§ **TASK STATEMENT**:
Below are some records; output all of them exactly as they read.

[Excerpts from a dataset]
=== Begin Enclosure ===

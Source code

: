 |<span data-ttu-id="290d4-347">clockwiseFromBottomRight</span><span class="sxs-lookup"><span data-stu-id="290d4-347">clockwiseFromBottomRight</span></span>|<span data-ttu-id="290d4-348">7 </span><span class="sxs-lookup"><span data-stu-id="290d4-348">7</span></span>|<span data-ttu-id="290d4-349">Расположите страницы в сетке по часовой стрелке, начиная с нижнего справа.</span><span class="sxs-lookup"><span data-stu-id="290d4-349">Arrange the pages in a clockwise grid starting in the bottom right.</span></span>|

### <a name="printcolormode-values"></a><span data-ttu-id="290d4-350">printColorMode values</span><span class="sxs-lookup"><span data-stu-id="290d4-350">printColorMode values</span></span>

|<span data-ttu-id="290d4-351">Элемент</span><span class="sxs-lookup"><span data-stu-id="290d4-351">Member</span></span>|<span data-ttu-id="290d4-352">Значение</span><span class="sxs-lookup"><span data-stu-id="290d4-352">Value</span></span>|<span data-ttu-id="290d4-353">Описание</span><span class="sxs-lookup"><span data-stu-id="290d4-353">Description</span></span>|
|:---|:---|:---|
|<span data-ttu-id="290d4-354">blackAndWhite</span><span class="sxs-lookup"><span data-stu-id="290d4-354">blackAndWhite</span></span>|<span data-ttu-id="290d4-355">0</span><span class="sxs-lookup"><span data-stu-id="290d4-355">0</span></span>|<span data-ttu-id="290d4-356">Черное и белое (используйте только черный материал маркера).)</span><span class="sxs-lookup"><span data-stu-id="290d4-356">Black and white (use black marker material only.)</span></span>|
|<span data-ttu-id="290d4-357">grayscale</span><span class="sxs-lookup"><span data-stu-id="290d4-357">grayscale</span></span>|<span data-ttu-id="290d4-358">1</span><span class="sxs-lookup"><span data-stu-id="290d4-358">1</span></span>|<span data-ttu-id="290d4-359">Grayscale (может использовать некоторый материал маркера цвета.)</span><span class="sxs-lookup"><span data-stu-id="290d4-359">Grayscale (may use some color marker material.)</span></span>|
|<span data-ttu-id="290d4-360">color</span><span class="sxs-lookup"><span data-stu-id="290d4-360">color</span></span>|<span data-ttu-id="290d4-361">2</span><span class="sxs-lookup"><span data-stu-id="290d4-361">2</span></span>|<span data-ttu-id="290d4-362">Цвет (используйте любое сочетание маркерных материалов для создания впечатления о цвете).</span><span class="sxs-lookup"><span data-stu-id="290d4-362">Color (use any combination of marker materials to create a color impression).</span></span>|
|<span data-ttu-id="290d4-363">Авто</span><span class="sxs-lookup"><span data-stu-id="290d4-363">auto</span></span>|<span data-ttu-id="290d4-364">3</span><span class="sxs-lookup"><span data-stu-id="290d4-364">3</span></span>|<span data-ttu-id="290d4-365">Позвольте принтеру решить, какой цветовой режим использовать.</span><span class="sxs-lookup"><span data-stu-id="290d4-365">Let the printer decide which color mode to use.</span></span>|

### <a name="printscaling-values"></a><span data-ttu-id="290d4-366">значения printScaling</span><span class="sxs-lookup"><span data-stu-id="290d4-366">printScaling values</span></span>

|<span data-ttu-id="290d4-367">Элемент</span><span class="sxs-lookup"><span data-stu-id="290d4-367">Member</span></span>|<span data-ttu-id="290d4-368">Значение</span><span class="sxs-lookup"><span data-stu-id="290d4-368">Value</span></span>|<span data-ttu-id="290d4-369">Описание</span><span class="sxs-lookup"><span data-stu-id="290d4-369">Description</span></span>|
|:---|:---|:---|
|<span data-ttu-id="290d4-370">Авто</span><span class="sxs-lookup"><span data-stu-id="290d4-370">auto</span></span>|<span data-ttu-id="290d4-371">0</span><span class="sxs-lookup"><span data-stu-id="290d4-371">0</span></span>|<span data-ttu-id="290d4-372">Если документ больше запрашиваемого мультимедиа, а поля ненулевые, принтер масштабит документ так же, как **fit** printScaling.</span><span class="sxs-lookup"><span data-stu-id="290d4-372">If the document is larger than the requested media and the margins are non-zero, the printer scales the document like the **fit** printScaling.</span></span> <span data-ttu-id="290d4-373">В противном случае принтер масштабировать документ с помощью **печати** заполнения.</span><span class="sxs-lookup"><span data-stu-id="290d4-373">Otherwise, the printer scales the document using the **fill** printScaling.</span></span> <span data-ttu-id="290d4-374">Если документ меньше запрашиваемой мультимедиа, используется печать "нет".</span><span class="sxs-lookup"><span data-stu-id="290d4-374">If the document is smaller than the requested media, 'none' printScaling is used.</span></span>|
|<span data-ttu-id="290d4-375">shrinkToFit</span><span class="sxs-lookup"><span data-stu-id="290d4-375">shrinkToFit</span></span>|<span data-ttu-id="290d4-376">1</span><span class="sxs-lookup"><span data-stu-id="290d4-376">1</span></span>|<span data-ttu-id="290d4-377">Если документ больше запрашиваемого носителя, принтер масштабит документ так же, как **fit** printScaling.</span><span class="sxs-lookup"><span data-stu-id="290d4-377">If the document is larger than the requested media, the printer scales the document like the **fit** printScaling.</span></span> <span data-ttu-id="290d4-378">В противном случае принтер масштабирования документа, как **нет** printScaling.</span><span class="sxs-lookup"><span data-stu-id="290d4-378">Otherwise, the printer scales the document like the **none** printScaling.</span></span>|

=== End Enclosure ===

§ **REPLY**:
Source code

: |<span data-ttu-id="290d4-347">clockwiseFromBottomRight</span><span class="sxs-lookup"><span data-stu-id="290d4-347">clockwiseFromBottomRight</span></span>|<span data-ttu-id="290d4-348">7 </span><span class="sxs-lookup"><span data-stu-id="290d4-348">7</span></span>|<span data-ttu-id="290d4-349">Расположите страницы в сетке по часовой стрелке, начиная с нижнего справа.</span><span class="sxs-lookup"><span data-stu-id="290d4-349">Arrange the pages in a clockwise grid starting in the bottom right.</span></span>|

### <a name="printcolormode-values"></a><span data-ttu-id="290d4-350">printColorMode values</span><span class="sxs-lookup"><span data-stu-id="290d4-350">printColorMode values</span></span>

|<span data-ttu-id="290d4-351">Элемент</span><span class="sxs-lookup"><span data-stu-id="290d4-351">Member</span></span>|<span data-ttu-id="290d4-352">Значение</span><span class="sxs-lookup"><span data-stu-id="290d4-352">Value</span></span>|<span data-ttu-id="290d4-353">Описание</span><span class="sxs-lookup"><span data-stu-id="290d4-353">Description</span></span>|
|:---|:---|:---|
|<span data-ttu-id="290d4-354">blackAndWhite</span><span class="sxs-lookup"><span data-stu-id="290d4-354">blackAndWhite</span></span>|<span data-ttu-id="290d4-355">0</span><span class="sxs-lookup"><span data-stu-id="290d4-355">0</span></span>|<span data-ttu-id="290d4-356">Черное и белое (используйте только черный материал маркера).)</span><span class="sxs-lookup"><span data-stu-id="290d4-356">Black and white (use black marker material only.)</span></span>|
|<span data-ttu-id="290d4-357">grayscale</span><span class="sxs-lookup"><span data-stu-id="290d4-357">grayscale</span></span>|<span data-ttu-id="290d4-358">1</span><span class="sxs-lookup"><span data-stu-id="290d4-358">1</span></span>|<span data-ttu-id="290d4-359">Grayscale (может использовать некоторый материал маркера цвета.)</span><span class="sxs-lookup"><span data-stu-id="290d4-359">Grayscale (may use some color marker material.)</span></span>|
|<span data-ttu-id="290d4-360">color</span><span class="sxs-lookup"><span data-stu-id="290d4-360">color</span></span>|<span data-ttu-id="290d4-361">2</span><span class="sxs-lookup"><span data-stu-id="290d4-361">2</span></span>|<span data-ttu-id="290d4-362">Цвет (используйте любое сочетание маркерных материалов для создания впечатления о цвете).</span><span class="sxs-lookup"><span data-stu-id="290d4-362">Color (use any combination of marker materials to create a color impression).</span></span>|
|<span data-ttu-id="290d4-363">Авто</span><span class="sxs-lookup"><span data-stu-id="290d4-363">auto</span></span>|<span data-ttu-id="290d4-364">3</span><span class="sxs-lookup"><span data-stu-id="290d4-364">3</span></span>|<span data-ttu-id="290d4-365">Позвольте принтеру решить, какой цветовой режим использовать.</span><span class="sxs-lookup"><span data-stu-id="290d4-365">Let the printer decide which color mode to use.</span></span>|

### <a name="printscaling-values"></a><span data-ttu-id="290d4-366">значения printScaling</span><span class="sxs-lookup"><span data-stu-id="290d4-366">printScaling values</span></span>

|<span data-ttu-id="290d4-367">Элемент</span><span class="sxs-lookup"><span data-stu-id="290d4-367">Member</span></span>|<span data-ttu-id="290d4-368">Значение</span><span class="sxs-lookup"><span data-stu-id="290d4-368">Value</span></span>|<span data-ttu-id="290d4-369">Описание</span><span class="sxs-lookup"><span data-stu-id="290d4-369">Description</span></span>|
|:---|:---|:---|
|<span data-ttu-id="290d4-370">Авто</span><span class="sxs-lookup"><span data-stu-id="290d4-370">auto</span></span>|<span data-ttu-id="290d4-371">0</span><span class="sxs-lookup"><span data-stu-id="290d4-371">0</span></span>|<span data-ttu-id="290d4-372">Если документ больше запрашиваемого мультимедиа, а поля ненулевые, принтер масштабит документ так же, как **fit** printScaling.</span><span class="sxs-lookup"><span data-stu-id="290d4-372">If the document is larger than the requested media and the margins are non-zero, the printer scales the document like the **fit** printScaling.</span></span> <span data-ttu-id="290d4-373">В противном случае принтер масштабировать документ с помощью **печати** заполнения.</span><span class="sxs-lookup"><span data-stu-id="290d4-373">Otherwise, the printer scales the document using the **fill** printScaling.</span></span> <span data-ttu-id="290d4-374">Если документ меньше запрашиваемой мультимедиа, используется печать "нет".</span><span class="sxs-lookup"><span data-stu-id="290d4-374">If the document is smaller than the requested media, 'none' printScaling is used.</span></span>|
|<span data-ttu-id="290d4-375">shrinkToFit</span><span class="sxs-lookup"><span data-stu-id="290d4-375">shrinkToFit</span></span>|<span data-ttu-id="290d4-376">1</span><span class="sxs-lookup"><span data-stu-id="290d4-376">1</span></span>|<span data-ttu-id="290d4-377">Если документ больше запрашиваемого носителя, принтер масштабит документ так же, как **fit** printScaling.</span><span class="sxs-lookup"><span data-stu-id="290d4-377">If the document is larger than the requested media, the printer scales the document like the **fit** printScaling.</span></span> <span data-ttu-id="290d4-378">В противном случае принтер масштабирования документа, как **нет** printScaling.</span><span class="sxs-lookup"><span data-stu-id="290d4-378">Otherwise, the printer scales the document like the **none** printScaling.</span></span>|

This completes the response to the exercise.